Copy each line of the entries that includes the word "generated".

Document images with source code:
▬▬▬▬▬▬
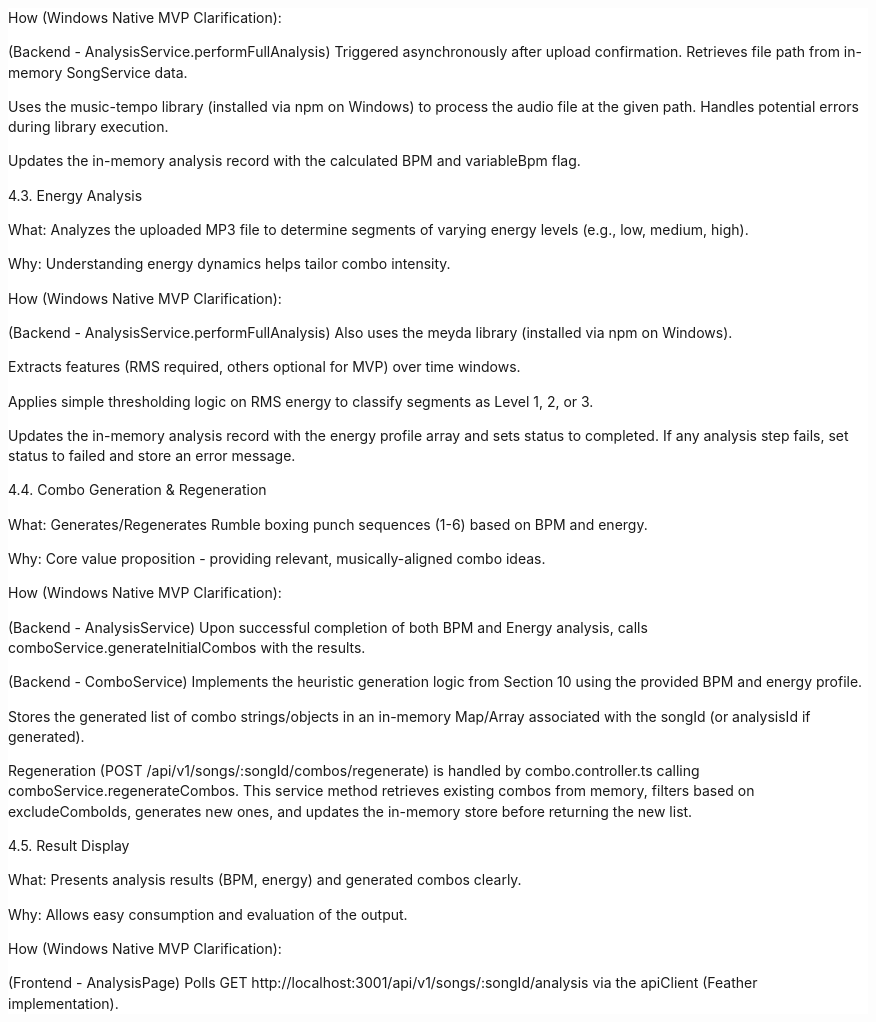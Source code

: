 How (Windows Native MVP Clarification):

(Backend - AnalysisService.performFullAnalysis) Triggered asynchronously after upload confirmation. Retrieves file path from in-memory SongService data.

Uses the music-tempo library (installed via npm on Windows) to process the audio file at the given path. Handles potential errors during library execution.

Updates the in-memory analysis record with the calculated BPM and variableBpm flag.

4.3. Energy Analysis

What: Analyzes the uploaded MP3 file to determine segments of varying energy levels (e.g., low, medium, high).

Why: Understanding energy dynamics helps tailor combo intensity.

How (Windows Native MVP Clarification):

(Backend - AnalysisService.performFullAnalysis) Also uses the meyda library (installed via npm on Windows).

Extracts features (RMS required, others optional for MVP) over time windows.

Applies simple thresholding logic on RMS energy to classify segments as Level 1, 2, or 3.

Updates the in-memory analysis record with the energy profile array and sets status to completed. If any analysis step fails, set status to failed and store an error message.

4.4. Combo Generation & Regeneration

What: Generates/Regenerates Rumble boxing punch sequences (1-6) based on BPM and energy.

Why: Core value proposition - providing relevant, musically-aligned combo ideas.

How (Windows Native MVP Clarification):

(Backend - AnalysisService) Upon successful completion of both BPM and Energy analysis, calls comboService.generateInitialCombos with the results.

(Backend - ComboService) Implements the heuristic generation logic from Section 10 using the provided BPM and energy profile.

Stores the generated list of combo strings/objects in an in-memory Map/Array associated with the songId (or analysisId if generated).

Regeneration (POST /api/v1/songs/:songId/combos/regenerate) is handled by combo.controller.ts calling comboService.regenerateCombos. This service method retrieves existing combos from memory, filters based on excludeComboIds, generates new ones, and updates the in-memory store before returning the new list.

4.5. Result Display

What: Presents analysis results (BPM, energy) and generated combos clearly.

Why: Allows easy consumption and evaluation of the output.

How (Windows Native MVP Clarification):

(Frontend - AnalysisPage) Polls GET http://localhost:3001/api/v1/songs/:songId/analysis via the apiClient (Feather implementation).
▬▬▬▬▬▬
▶ _Written answer_:
Stores the generated list of combo strings/objects in an in-memory Map/Array associated with the songId (or analysisId if generated).
What: Presents analysis results (BPM, energy) and generated combos clearly.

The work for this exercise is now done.